* **Records to process**:
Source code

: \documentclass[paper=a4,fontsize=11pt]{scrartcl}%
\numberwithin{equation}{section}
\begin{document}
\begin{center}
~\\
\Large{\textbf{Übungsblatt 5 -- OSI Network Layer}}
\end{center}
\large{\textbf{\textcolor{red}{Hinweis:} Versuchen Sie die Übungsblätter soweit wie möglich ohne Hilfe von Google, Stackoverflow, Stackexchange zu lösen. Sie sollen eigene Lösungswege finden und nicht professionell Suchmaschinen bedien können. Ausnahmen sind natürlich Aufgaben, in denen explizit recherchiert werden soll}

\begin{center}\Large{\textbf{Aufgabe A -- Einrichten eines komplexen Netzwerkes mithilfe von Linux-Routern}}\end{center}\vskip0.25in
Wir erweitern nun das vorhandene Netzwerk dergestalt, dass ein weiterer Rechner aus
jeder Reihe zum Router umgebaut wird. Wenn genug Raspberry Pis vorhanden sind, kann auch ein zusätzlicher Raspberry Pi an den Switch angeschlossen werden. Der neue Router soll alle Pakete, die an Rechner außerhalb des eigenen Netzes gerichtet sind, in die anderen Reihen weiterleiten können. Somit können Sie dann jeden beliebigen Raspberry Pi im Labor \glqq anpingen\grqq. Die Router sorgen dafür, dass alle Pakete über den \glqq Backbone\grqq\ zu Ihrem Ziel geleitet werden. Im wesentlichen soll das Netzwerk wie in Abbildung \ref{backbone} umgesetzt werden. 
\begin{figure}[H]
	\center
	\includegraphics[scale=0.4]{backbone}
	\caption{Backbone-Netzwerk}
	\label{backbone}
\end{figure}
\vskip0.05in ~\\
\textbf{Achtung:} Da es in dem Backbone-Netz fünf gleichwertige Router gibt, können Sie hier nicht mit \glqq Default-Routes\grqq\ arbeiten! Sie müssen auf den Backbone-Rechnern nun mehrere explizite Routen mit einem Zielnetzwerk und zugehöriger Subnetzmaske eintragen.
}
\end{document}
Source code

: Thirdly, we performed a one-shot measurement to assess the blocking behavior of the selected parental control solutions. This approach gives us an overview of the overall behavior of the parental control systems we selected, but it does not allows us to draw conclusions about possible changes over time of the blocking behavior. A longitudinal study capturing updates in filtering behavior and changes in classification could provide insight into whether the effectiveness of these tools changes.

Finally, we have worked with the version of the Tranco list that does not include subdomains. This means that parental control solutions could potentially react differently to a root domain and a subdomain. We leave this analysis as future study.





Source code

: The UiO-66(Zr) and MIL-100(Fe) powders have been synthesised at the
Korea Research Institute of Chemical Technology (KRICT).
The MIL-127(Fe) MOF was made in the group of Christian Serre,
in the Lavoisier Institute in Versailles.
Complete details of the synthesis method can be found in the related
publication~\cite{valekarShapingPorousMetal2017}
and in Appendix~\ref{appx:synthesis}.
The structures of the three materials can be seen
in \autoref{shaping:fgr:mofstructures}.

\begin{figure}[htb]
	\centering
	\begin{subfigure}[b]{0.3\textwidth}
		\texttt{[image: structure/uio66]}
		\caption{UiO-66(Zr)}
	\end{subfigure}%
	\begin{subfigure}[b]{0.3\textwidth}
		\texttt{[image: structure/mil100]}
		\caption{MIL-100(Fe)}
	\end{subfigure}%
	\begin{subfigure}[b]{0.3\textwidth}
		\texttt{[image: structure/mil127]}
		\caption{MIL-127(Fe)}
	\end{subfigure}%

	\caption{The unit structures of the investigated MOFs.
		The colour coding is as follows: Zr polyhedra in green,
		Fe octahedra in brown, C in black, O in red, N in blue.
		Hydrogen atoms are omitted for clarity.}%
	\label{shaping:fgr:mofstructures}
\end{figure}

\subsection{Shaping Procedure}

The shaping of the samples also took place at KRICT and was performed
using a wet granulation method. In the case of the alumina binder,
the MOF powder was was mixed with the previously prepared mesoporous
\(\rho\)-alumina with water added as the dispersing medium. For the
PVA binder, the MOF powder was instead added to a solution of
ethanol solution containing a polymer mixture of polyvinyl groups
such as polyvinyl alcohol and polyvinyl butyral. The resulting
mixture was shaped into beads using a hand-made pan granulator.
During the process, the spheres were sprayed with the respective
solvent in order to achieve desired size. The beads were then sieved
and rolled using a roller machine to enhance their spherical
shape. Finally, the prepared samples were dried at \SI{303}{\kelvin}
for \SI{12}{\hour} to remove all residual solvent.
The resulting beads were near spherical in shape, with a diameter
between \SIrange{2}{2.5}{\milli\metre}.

* **About this task**:
Look through the listing, and copy each line in which the string "Finally" turns up.

* **Written response**:
Finally, we have worked with the version of the Tranco list that does not include subdomains. This means that parental control solutions could potentially react differently to a root domain and a subdomain. We leave this analysis as future study.
shape. Finally, the prepared samples were dried at \SI{303}{\kelvin}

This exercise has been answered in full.